Eine macht Frühstück

Ihre braunen Haare sind zu ­einem ordentlichen Zopf gebunden. In den Ohren trägt sie weiße Perlenohrringe, dazu eine weiße Bluse. Sie sitzt aufrecht und schaut aus dem Fenster. Das fällt auf um diese Uhrzeit, wo die meisten Menschen eher in ihren Sitzen hängen. Julia arbeitet wie Astrid im Hotel, und da ist ­adrettes Aussehen eben Pflicht. Sie macht den „Service beim Frühstück“. Um 2.45 Uhr muss sie aufstehen, und das manchmal zehn Tage am Stück. Seit eineinhalb Jahren arbeitet sie im Ellington, einem 4-Sterne-Hotel am Kurfürstendamm. Davor hat sie in einem Hotel am Hackeschen Markt Hotelfachfrau gelernt.

Obwohl Julia eher zart aussieht: Sie ist taff. Vor drei Monaten wollte ihr jemand das Handy klauen, als sie frühmorgens allein im Waggon saß. Am Ende war der Dieb so verschreckt, dass er nervös auf das Öffnen der Türen an der nächsten Station wartete. Julia erzählt davon, als wäre es das Normalste der Welt.
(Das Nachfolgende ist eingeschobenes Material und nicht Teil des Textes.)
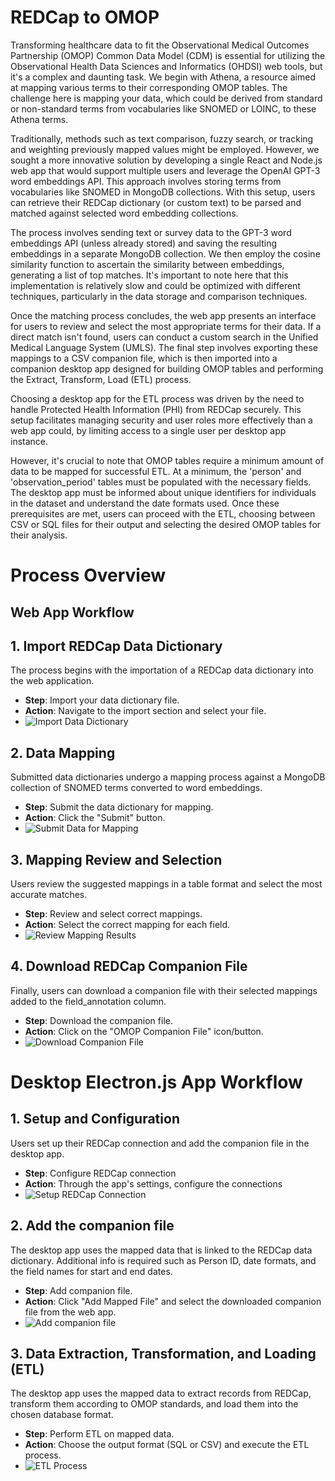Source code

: # REDCap to OMOP

Transforming healthcare data to fit the Observational Medical Outcomes Partnership (OMOP) Common Data Model (CDM) is essential for utilizing the Observational Health Data Sciences and Informatics (OHDSI) web tools, but it's a complex and daunting task. We begin with Athena, a resource aimed at mapping various terms to their corresponding OMOP tables. The challenge here is mapping your data, which could be derived from standard or non-standard terms from vocabularies like SNOMED or LOINC, to these Athena terms.

Traditionally, methods such as text comparison, fuzzy search, or tracking and weighting previously mapped values might be employed. However, we sought a more innovative solution by developing a single React and Node.js web app that would support multiple users and leverage the OpenAI GPT-3 word embeddings API. This approach involves storing terms from vocabularies like SNOMED in MongoDB collections. With this setup, users can retrieve their REDCap dictionary (or custom text) to be parsed and matched against selected word embedding collections.

The process involves sending text or survey data to the GPT-3 word embeddings API (unless already stored) and saving the resulting embeddings in a separate MongoDB collection. We then employ the cosine similarity function to ascertain the similarity between embeddings, generating a list of top matches. It's important to note here that this implementation is relatively slow and could be optimized with different techniques, particularly in the data storage and comparison techniques.

Once the matching process concludes, the web app presents an interface for users to review and select the most appropriate terms for their data. If a direct match isn't found, users can conduct a custom search in the Unified Medical Language System (UMLS). The final step involves exporting these mappings to a CSV companion file, which is then imported into a companion desktop app designed for building OMOP tables and performing the Extract, Transform, Load (ETL) process.

Choosing a desktop app for the ETL process was driven by the need to handle Protected Health Information (PHI) from REDCap securely. This setup facilitates managing security and user roles more effectively than a web app could, by limiting access to a single user per desktop app instance.

However, it's crucial to note that OMOP tables require a minimum amount of data to be mapped for successful ETL. At a minimum, the 'person' and 'observation_period' tables must be populated with the necessary fields. The desktop app must be informed about unique identifiers for individuals in the dataset and understand the date formats used. Once these prerequisites are met, users can proceed with the ETL, choosing between CSV or SQL files for their output and selecting the desired OMOP tables for their analysis.

# Process Overview

## Web App Workflow

## 1. Import REDCap Data Dictionary
   The process begins with the importation of a REDCap data dictionary into the web application.

- **Step**: Import your data dictionary file.
- **Action**: Navigate to the import section and select your file.
- ![Import Data Dictionary](frontend/src/assets/readme/webapp_submitData.png)

## 2. Data Mapping
   Submitted data dictionaries undergo a mapping process against a MongoDB collection of SNOMED terms converted to word embeddings.

- **Step**: Submit the data dictionary for mapping.
- **Action**: Click the "Submit" button.
- ![Submit Data for Mapping](frontend/src/assets/readme/webapp_submit_job.gif)

## 3. Mapping Review and Selection
   Users review the suggested mappings in a table format and select the most accurate matches.

- **Step**: Review and select correct mappings.
- **Action**: Select the correct mapping for each field.
- ![Review Mapping Results](frontend/src/assets/readme/webapp_prefer.gif)

## 4. Download REDCap Companion File
   Finally, users can download a companion file with their selected mappings added to the field_annotation column.

- **Step**: Download the companion file.
- **Action**: Click on the "OMOP Companion File" icon/button.
- ![Download Companion File](frontend/src/assets/readme/webapp_download.gif)

# Desktop Electron.js App Workflow
## 1. Setup and Configuration
Users set up their REDCap connection and add the companion file in the desktop app.

- **Step**: Configure REDCap connection
- **Action**: Through the app's settings, configure the connections
- ![Setup REDCap Connection](frontend/src/assets/readme/desktopapp_setup_connection.png)

## 2. Add the companion file
The desktop app uses the mapped data that is linked to the REDCap data dictionary. Additional info is required such as Person ID, date formats, and the field names for start and end dates.

- **Step**: Add companion file.
- **Action**: Click "Add Mapped File" and select the downloaded companion file from the web app.
- ![Add companion file](frontend/src/assets/readme/desktopapp_add_file.gif)

## 3. Data Extraction, Transformation, and Loading (ETL)
The desktop app uses the mapped data to extract records from REDCap, transform them according to OMOP standards, and load them into the chosen database format.

- **Step**: Perform ETL on mapped data.
- **Action**: Choose the output format (SQL or CSV) and execute the ETL process.
- ![ETL Process](frontend/src/assets/readme/desktopapp_output.gif)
Doch ihr cooler Ton ändert sich bei der Frage, ob sie einen Traum hat. Sie zögert. „Ich würde eigentlich lieber in der Modebranche arbeiten“, sagt sie. Und nach einer kurzen Pause: „Jetzt bin ich halt Hotelfachfrau. Ist auch okay.“

Es klingt etwas traurig. Aber das sei sie nicht, sagt Julia: Sie wolle sich „langsam hocharbeiten“. In der Frühstücksschicht gibt es verschiedene Ränge, sie ist zurzeit fast ganz unten. „Beim Frühstück Abteilungsleiterin zu werden, das wäre schon cool.“ Also macht ihr der Job Spaß? „Ja.“ Sie antwortet knapp, aber bestimmt, denn gerade hat der Zug gehalten – am Südkreuz. Endstation der S46, aber nicht für Julia: „Ich muss jetzt mit dem Bus weiter“, verabschiedet sie sich und steigt die Treppen am Ende des Bahnsteigs hinab.